Efficient Indexing in MongoDB 2.6
By Osmar Olivo, Product Manager at MongoDB One of the most powerful features of MongoDB is its rich indexing functionality. Users can specify secondary indexes on any field, compound indexes, geospatial, text, sparse, TTL, and others. Havi
By Osmar Olivo, Product Manager at MongoDB
One of the most powerful features of MongoDB is its rich indexing functionality. Users can specify secondary indexes on any field, compound indexes, geospatial, text, sparse, TTL, and others. Having extensive indexing functionality makes it easier for developers to build apps that provide rich functionality and low latency.
MongoDB 2.6 introduces a new query planner, including the ability to perform index intersection. Prior to 2.6 the query planner could only make use of a single index for most queries. That meant that if you wanted to query on multiple fields together, you needed to create a compound index. It also meant that if there were several different combinations of fields you wanted to query on, you might need several different compound indexes.
Each index adds overhead to your deployment - indexes consume space, on disk and in RAM, and indexes are maintained during updates, which adds disk IO. In other words, indexes improve the efficiency of many operations, but they also come at a cost. For many applications, index intersection will allow users to reduce the number of indexes they need while still providing rich features and low latency.
In the following sections we will take a deep dive into index intersection and how it can be applied to applications.
An Example - The Phone Book
Let’s take the example of a phone book with the following schema.
{ FirstName LastName Phone_Number Address }
If I were to search for “Smith, John” how would I index the following query to be as efficient as possible?
db.phonebook.find({ FirstName : “John”, LastName : “Smith” })
I could use an individual index on FirstName and search for all of the “Johns”.
This would look something like ensureIndex( { FirstName : 1 } )
We run this query and we get back 200,000 John Smiths. Looking at the explain() output below however, we see that we scanned 1,000,000 “Johns” in the process of finding 200,000 “John Smiths”.
> db.phonebook.find({ FirstName : "John", LastName : "Smith"}).explain() { "cursor" : "BtreeCursor FirstName_1", "isMultiKey" : false, "n" : 200000, "nscannedObjects" : 1000000, "nscanned" : 1000000, "nscannedObjectsAllPlans" : 1000101, "nscannedAllPlans" : 1000101, "scanAndOrder" : false, "indexOnly" : false, "nYields" : 2, "nChunkSkips" : 0, "millis" : 2043, "indexBounds" : { "FirstName" : [ [ "John", "John" ] ] }, "server" : "Oz-Olivo-MacBook-Pro.local:27017" }
How about creating an individual index on LastName?
This would look something like ensureIndex( { LastName : 1 } )
Running this query we get back 200,000 “John Smiths” but our explain output says that we now scanned 400,000 “Smiths”. How can we make this better?

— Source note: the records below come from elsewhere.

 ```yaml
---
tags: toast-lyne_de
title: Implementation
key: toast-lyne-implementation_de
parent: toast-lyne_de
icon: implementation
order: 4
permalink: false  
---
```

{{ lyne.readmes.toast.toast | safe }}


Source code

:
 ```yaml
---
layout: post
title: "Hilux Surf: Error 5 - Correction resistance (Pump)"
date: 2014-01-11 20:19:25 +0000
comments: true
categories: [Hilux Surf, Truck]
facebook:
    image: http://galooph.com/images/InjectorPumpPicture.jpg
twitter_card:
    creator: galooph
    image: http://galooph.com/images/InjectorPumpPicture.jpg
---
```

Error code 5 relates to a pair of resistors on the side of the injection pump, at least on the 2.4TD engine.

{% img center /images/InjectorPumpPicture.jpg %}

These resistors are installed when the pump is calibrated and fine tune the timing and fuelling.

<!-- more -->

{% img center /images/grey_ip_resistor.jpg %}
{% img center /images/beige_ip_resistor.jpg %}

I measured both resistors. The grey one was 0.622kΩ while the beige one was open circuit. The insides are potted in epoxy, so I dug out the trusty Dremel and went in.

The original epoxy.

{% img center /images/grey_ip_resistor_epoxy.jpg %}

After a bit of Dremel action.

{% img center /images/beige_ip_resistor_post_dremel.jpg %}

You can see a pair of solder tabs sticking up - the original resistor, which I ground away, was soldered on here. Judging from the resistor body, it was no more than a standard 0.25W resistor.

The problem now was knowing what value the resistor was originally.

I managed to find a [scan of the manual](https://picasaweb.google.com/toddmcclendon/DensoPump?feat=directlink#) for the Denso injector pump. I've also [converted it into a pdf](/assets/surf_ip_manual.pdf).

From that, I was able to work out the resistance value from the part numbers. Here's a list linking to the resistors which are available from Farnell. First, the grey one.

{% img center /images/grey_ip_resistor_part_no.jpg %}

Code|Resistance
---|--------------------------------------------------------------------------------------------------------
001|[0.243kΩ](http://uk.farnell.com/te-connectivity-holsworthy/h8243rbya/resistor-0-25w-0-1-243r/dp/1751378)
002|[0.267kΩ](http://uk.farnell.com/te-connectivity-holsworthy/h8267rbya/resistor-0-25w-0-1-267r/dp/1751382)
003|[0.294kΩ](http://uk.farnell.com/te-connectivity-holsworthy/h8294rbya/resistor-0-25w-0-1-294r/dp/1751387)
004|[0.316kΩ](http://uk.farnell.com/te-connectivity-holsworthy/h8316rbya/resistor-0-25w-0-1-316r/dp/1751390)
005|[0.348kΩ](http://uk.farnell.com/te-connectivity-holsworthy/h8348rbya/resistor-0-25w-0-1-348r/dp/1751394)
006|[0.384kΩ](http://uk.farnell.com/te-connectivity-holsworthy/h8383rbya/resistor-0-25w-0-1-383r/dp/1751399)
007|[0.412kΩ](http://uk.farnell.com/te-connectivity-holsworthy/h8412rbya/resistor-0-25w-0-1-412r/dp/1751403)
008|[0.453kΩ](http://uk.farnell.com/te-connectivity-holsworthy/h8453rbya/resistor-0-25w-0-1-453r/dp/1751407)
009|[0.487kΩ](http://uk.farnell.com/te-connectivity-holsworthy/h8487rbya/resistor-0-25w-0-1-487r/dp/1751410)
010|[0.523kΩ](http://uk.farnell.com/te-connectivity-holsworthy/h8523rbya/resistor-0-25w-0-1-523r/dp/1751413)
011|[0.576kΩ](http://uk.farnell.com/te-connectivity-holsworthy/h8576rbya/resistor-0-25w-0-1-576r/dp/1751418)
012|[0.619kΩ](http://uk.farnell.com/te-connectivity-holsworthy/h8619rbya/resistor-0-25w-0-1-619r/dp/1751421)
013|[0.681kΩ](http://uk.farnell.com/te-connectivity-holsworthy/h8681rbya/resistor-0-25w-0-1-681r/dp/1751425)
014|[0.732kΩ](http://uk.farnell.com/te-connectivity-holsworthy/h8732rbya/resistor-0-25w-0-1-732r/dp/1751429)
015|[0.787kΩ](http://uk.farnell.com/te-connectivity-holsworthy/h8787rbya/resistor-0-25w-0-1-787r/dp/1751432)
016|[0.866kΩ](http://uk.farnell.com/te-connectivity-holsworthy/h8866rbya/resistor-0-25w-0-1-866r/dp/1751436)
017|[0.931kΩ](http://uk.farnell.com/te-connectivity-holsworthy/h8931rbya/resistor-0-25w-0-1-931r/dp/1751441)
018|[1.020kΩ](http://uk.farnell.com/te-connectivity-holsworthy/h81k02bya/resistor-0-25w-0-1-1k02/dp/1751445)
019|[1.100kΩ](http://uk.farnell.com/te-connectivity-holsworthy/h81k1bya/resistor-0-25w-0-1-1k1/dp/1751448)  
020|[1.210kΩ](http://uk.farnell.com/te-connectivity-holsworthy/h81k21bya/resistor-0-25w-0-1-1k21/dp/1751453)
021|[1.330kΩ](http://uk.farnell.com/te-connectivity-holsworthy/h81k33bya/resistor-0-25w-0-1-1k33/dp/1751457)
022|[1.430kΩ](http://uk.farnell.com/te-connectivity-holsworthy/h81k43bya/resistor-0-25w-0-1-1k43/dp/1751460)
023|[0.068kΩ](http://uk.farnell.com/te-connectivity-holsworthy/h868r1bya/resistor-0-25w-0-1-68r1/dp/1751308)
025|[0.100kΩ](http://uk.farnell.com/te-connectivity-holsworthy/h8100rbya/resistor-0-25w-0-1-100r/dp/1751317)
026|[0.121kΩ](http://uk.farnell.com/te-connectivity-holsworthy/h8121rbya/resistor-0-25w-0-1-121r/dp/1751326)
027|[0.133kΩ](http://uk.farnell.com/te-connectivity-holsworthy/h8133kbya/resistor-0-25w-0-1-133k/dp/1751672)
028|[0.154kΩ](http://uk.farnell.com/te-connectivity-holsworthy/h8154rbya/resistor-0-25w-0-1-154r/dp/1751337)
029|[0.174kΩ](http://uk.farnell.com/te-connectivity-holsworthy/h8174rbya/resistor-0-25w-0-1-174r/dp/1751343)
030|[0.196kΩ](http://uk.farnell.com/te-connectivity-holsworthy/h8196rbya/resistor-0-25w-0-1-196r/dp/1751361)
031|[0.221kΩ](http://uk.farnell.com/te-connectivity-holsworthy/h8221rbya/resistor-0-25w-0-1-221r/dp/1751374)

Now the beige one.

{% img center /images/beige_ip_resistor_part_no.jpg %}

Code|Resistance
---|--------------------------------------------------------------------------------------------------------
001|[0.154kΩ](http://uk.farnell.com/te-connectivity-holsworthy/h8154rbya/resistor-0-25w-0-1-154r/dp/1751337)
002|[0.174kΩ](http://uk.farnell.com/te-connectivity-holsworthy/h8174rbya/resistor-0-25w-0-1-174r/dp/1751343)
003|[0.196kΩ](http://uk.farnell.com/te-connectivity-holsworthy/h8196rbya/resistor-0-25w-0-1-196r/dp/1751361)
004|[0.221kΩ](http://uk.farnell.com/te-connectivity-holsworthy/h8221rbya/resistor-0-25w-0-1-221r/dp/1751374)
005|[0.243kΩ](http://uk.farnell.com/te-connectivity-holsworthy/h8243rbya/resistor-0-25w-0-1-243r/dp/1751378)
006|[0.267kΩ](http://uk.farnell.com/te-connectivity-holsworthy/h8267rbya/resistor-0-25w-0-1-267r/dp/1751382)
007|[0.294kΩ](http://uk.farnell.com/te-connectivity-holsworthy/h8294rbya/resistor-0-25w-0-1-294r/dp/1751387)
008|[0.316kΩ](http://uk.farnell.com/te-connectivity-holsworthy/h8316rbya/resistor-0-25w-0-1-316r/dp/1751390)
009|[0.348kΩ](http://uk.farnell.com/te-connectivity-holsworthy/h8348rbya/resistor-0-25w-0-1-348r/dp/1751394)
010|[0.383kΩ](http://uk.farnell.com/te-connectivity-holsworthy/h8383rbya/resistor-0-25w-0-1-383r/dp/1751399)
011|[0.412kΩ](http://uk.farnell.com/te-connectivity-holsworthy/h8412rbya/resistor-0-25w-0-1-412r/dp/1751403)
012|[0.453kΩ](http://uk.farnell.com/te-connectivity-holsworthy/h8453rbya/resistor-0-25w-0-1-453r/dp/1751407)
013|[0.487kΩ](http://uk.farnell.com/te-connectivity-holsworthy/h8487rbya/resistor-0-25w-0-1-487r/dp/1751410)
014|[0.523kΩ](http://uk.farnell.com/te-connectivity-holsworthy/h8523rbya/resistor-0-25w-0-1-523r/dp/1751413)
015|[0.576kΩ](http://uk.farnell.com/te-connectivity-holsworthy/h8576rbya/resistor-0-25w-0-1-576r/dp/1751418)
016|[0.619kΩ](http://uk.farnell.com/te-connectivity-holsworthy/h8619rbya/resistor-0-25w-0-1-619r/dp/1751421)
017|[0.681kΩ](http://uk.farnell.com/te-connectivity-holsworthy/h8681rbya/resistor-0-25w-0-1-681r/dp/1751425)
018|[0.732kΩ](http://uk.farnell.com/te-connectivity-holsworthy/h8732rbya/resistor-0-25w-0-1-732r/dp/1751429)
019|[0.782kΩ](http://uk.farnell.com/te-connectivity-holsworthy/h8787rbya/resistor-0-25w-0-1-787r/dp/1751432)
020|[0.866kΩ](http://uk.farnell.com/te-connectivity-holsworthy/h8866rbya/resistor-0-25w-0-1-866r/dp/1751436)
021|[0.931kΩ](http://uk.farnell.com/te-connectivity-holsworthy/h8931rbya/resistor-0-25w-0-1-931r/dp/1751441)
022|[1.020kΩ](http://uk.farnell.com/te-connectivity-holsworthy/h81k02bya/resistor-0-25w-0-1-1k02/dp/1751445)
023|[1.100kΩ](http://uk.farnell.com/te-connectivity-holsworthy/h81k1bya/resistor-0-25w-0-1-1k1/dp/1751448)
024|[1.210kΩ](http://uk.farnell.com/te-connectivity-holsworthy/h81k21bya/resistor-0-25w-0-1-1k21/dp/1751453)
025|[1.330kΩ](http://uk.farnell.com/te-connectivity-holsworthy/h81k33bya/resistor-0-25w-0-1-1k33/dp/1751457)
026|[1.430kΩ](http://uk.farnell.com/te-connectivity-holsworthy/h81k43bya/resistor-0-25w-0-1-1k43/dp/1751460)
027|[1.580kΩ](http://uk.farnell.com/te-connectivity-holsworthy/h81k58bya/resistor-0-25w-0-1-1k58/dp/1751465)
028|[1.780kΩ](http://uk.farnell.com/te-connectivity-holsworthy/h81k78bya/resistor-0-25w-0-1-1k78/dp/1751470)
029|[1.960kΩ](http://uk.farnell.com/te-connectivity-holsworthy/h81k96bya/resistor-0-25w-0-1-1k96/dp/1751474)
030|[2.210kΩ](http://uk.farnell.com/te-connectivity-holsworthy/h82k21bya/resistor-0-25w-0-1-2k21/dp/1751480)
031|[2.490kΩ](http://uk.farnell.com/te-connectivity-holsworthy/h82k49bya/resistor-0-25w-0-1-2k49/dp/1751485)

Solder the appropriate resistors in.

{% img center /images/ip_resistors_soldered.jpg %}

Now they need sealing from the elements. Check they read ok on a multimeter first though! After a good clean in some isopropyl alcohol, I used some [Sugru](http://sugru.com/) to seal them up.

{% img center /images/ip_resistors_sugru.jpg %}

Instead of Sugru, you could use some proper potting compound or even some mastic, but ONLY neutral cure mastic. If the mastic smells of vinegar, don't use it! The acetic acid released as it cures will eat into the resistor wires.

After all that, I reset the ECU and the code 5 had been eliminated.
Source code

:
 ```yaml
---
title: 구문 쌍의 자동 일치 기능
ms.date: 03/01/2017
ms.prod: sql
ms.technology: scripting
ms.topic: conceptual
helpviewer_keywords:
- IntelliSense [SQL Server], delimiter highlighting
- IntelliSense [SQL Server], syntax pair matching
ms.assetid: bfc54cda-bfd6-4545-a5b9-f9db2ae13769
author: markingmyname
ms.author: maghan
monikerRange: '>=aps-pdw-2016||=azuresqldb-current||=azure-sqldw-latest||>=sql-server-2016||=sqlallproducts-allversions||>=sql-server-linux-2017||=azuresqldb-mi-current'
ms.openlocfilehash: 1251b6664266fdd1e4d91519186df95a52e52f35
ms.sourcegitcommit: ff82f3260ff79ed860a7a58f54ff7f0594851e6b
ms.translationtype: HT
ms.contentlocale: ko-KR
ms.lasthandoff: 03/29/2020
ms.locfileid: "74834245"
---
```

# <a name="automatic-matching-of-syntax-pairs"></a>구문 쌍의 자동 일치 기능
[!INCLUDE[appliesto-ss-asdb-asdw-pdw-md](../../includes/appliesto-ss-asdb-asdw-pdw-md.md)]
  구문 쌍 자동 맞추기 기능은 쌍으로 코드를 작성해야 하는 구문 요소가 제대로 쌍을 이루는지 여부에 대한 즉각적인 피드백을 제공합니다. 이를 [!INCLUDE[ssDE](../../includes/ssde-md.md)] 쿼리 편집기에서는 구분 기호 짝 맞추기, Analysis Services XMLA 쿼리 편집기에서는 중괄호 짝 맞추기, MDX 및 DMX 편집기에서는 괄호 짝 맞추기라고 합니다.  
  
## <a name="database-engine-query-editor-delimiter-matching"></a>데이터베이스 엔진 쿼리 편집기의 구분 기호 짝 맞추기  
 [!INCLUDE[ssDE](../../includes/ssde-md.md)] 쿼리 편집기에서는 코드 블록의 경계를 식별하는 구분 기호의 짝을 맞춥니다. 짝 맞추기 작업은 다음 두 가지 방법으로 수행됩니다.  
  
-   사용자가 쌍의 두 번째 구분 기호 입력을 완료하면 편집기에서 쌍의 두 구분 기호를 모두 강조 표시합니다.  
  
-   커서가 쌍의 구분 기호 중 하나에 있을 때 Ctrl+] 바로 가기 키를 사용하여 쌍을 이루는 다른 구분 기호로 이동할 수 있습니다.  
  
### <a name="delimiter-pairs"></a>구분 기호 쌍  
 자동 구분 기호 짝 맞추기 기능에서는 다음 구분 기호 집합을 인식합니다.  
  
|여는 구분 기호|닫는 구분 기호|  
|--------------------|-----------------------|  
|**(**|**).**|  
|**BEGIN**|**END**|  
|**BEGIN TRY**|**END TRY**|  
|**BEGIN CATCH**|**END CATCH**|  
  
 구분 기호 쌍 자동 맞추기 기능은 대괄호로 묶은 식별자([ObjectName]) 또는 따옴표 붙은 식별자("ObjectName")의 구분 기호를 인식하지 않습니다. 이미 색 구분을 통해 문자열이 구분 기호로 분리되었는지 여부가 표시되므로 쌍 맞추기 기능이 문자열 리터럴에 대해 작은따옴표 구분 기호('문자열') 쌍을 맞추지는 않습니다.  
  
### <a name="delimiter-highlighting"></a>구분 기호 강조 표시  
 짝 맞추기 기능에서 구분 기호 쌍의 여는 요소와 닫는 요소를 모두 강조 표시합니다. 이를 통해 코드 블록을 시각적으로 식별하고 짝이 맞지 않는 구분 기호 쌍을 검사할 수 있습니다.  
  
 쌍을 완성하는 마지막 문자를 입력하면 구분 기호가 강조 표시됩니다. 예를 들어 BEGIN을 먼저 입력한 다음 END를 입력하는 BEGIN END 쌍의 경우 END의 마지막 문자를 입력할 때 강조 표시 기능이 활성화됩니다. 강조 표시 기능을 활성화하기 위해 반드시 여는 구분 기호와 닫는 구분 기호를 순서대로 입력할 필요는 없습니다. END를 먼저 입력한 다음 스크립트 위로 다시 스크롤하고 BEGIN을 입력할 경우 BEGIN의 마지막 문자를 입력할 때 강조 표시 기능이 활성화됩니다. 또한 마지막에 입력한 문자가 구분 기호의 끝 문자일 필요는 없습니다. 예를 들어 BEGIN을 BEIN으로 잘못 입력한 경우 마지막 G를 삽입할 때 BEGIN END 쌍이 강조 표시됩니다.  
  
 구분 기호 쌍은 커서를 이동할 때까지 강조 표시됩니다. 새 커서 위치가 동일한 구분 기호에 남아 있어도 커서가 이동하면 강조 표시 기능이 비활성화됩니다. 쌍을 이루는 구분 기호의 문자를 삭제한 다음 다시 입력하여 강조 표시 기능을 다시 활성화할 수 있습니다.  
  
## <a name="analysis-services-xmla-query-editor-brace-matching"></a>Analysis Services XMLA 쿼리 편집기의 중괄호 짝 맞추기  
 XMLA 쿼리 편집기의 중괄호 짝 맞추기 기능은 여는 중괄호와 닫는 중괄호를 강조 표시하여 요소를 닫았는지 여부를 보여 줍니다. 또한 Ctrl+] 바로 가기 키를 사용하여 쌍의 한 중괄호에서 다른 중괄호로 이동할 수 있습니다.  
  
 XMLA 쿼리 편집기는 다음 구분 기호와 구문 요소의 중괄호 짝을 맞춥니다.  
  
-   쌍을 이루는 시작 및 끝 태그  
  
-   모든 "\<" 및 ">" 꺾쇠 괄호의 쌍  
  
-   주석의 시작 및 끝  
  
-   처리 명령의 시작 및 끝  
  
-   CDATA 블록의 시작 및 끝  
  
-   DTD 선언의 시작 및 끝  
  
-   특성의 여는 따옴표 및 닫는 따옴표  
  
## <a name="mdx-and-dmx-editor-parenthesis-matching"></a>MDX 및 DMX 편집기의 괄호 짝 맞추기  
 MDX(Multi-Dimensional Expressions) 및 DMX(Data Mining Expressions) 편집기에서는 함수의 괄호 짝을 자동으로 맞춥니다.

db.phonebook.find({ FirstName : "John", LastName : "Smith"}).explain() { "cursor" : "BtreeCursor LastName_1", "isMultiKey" : false, "n" : 200000, "nscannedObjects" : 400000, "nscanned" : 400000, "nscannedObjectsAllPlans" : 400101, "nscannedAllPlans" : 400101, "scanAndOrder" : false, "indexOnly" : false, "nYields" : 1, "nChunkSkips" : 0, "millis" : 852, "indexBounds" : { "LastName" : [ [ "Smith", "Smith" ] ] }, "server" : "Oz-Olivo-MacBook-Pro.local:27017" }
So we know that there are 1,000,000 “John” entries, 400,000 “Smith” entries, and 200,000 “John Smith” entries in our phonebook. Is there a way that we can scan just the 200,000 we need?
In the case of a phone book this is somewhat simple; since we know that we want it to be sorted by Lastname, Firstname we can create a compound index on them, like the below.
ensureIndex( { LastName : true, FirstName : 1 } ) db.phonebook.find({ FirstName : "John", LastName : "Smith"}).explain() { "cursor" : "BtreeCursor LastName_1_FirstName_1", "isMultiKey" : false, "n" : 200000, "nscannedObjects" : 200000, "nscanned" : 200000, "nscannedObjectsAllPlans" : 200000, "nscannedAllPlans" : 200000, "scanAndOrder" : false, "indexOnly" : false, "nYields" : 0, "nChunkSkips" : 0, "millis" : 370, "indexBounds" : { "LastName" : [ [ "Smith", "Smith" ] ], "FirstName" : [ [ "John", "John" ] ] }, "server" : "Oz-Olivo-MacBook-Pro.local:27017" }
Looking at the explain on this, we see that the index only scanned the 200,000 documents that matched, so we got a perfect hit.
Beyond Compound Indexes
The compound index is a great solution in the case of a phonebook in which we always know how we are going to be querying our data. Now what if we have an application in which users can arbitrarily query for different fields together? We can’t possibly create a compound index for every possible combination because of the overhead imposed by indexes, as we discussed above, and because MongoDB limits you to 64 indexes per collection. Index intersection can really help.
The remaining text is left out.